INSTRUCTIONS TO FOLLOW:
Everything from the line containing "- [cURL](https://curl.haxx.se/) or" through the last line of the records must be returned verbatim, and nothing outside that range.

TASK DATA:
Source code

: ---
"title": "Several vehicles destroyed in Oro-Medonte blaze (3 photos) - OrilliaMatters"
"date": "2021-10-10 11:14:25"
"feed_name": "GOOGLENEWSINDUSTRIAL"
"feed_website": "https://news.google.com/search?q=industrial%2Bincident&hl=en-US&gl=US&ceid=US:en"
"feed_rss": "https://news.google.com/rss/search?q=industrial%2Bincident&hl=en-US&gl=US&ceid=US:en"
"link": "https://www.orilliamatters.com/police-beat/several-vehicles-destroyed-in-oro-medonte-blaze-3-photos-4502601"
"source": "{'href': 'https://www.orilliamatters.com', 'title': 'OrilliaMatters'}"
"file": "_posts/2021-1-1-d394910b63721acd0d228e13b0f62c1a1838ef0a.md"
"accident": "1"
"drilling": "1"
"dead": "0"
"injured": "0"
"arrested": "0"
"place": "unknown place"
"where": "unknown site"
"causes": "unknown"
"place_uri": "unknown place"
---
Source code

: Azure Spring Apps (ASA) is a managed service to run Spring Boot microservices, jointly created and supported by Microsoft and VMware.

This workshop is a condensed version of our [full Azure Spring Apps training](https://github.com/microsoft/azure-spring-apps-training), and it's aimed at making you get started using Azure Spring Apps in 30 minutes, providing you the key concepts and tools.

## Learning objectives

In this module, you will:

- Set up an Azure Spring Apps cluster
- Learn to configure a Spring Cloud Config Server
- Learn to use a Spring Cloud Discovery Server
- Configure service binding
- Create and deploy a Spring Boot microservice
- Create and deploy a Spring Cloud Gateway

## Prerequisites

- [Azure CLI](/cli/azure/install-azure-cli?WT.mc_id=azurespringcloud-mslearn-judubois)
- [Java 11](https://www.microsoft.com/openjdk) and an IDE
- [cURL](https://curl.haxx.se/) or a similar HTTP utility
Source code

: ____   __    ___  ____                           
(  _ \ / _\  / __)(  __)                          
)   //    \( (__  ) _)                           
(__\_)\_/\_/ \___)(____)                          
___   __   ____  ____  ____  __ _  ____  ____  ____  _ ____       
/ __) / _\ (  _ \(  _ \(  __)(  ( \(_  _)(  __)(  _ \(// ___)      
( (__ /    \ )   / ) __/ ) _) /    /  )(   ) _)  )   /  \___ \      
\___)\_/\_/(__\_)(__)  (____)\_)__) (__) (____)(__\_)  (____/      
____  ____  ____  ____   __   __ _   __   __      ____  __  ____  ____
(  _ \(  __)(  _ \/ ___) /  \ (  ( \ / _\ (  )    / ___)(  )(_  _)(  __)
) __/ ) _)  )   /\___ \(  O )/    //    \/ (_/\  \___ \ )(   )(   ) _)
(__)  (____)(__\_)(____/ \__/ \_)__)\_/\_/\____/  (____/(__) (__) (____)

RESPONSE AREA:
- [cURL](https://curl.haxx.se/) or a similar HTTP utility
Source code

: ____   __    ___  ____                           
(  _ \ / _\  / __)(  __)                          
)   //    \( (__  ) _)                           
(__\_)\_/\_/ \___)(____)                          
___   __   ____  ____  ____  __ _  ____  ____  ____  _ ____       
/ __) / _\ (  _ \(  _ \(  __)(  ( \(_  _)(  __)(  _ \(// ___)      
( (__ /    \ )   / ) __/ ) _) /    /  )(   ) _)  )   /  \___ \      
\___)\_/\_/(__\_)(__)  (____)\_)__) (__) (____)(__\_)  (____/      
____  ____  ____  ____   __   __ _   __   __      ____  __  ____  ____
(  _ \(  __)(  _ \/ ___) /  \ (  ( \ / _\ (  )    / ___)(  )(_  _)(  __)
) __/ ) _)  )   /\___ \(  O )/    //    \/ (_/\  \___ \ )(   )(   ) _)
(__)  (____)(__\_)(____/ \__/ \_)__)\_/\_/\____/  (____/(__) (__) (____)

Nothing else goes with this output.